Your assignment: Please say how many lines in the records below contain the word "sending". Give only the number.
++++ Material provided
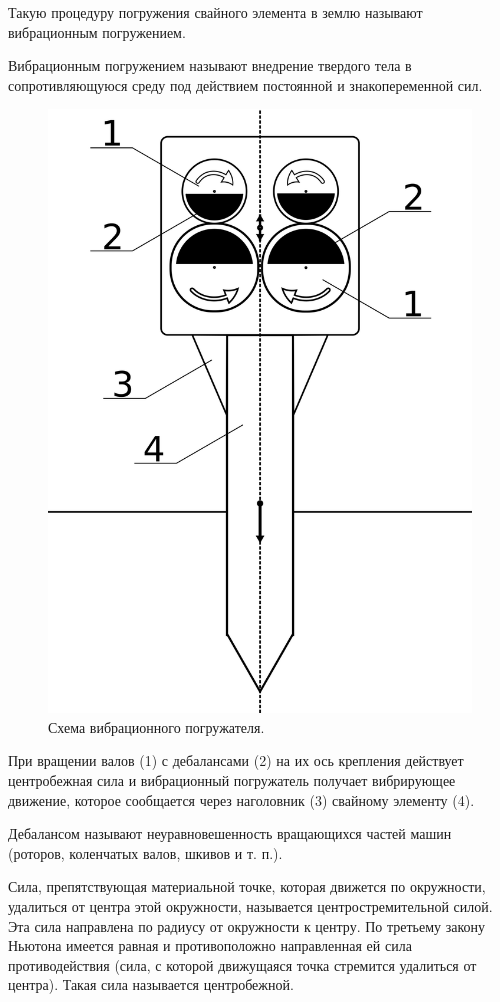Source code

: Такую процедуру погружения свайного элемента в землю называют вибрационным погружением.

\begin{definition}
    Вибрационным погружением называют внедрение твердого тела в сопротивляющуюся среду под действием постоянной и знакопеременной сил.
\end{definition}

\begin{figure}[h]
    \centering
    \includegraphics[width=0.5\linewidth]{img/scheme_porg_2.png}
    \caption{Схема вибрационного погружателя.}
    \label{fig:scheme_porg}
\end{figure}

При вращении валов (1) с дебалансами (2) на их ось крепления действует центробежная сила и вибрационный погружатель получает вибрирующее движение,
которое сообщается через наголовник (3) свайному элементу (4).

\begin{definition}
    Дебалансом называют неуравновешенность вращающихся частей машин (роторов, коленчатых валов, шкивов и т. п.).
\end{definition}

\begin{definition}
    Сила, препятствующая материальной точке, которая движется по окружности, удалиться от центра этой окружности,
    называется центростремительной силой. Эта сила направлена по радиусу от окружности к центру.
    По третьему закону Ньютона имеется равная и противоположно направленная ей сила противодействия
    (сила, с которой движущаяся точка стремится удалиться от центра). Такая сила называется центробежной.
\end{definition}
++++++++
++++ Material provided
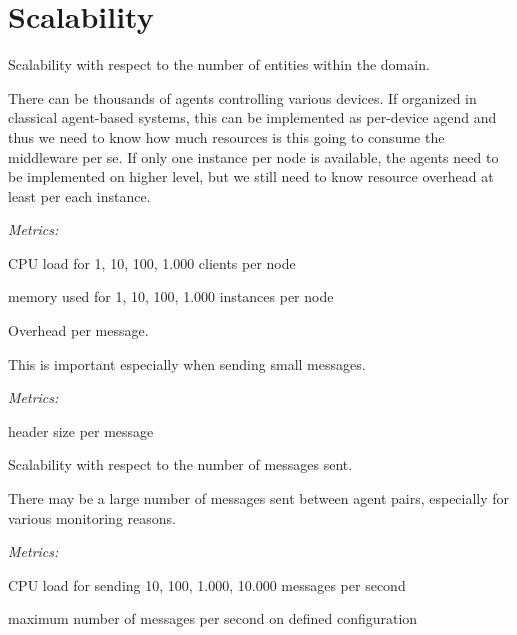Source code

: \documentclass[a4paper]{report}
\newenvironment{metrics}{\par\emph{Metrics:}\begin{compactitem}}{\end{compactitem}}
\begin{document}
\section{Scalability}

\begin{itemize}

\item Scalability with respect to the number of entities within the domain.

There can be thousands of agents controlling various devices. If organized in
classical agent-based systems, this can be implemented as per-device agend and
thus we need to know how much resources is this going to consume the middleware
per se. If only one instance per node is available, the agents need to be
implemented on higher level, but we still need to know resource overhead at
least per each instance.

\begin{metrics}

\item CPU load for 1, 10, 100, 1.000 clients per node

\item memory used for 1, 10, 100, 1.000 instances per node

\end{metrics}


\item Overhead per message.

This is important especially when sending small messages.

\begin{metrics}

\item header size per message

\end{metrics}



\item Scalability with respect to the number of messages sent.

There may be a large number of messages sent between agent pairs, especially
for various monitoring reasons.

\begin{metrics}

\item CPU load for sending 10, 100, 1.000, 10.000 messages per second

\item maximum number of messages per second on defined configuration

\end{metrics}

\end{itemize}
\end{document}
++++++++
++++ Material provided
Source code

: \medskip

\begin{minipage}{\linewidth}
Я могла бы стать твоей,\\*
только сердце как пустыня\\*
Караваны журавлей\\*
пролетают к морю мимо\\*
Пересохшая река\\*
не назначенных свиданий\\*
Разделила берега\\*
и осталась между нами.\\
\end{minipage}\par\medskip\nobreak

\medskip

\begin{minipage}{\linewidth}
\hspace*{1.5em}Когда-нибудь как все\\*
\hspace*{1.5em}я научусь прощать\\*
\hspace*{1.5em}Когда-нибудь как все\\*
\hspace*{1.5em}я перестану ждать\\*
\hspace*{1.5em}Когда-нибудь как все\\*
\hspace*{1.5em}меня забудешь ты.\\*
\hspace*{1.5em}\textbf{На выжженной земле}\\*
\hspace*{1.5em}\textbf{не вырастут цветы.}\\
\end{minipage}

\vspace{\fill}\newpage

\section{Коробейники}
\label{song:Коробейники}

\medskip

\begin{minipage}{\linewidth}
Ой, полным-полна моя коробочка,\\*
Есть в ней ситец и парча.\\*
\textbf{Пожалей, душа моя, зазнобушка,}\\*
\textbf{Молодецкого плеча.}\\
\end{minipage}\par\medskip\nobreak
++++++++
Answer for this exercise: 2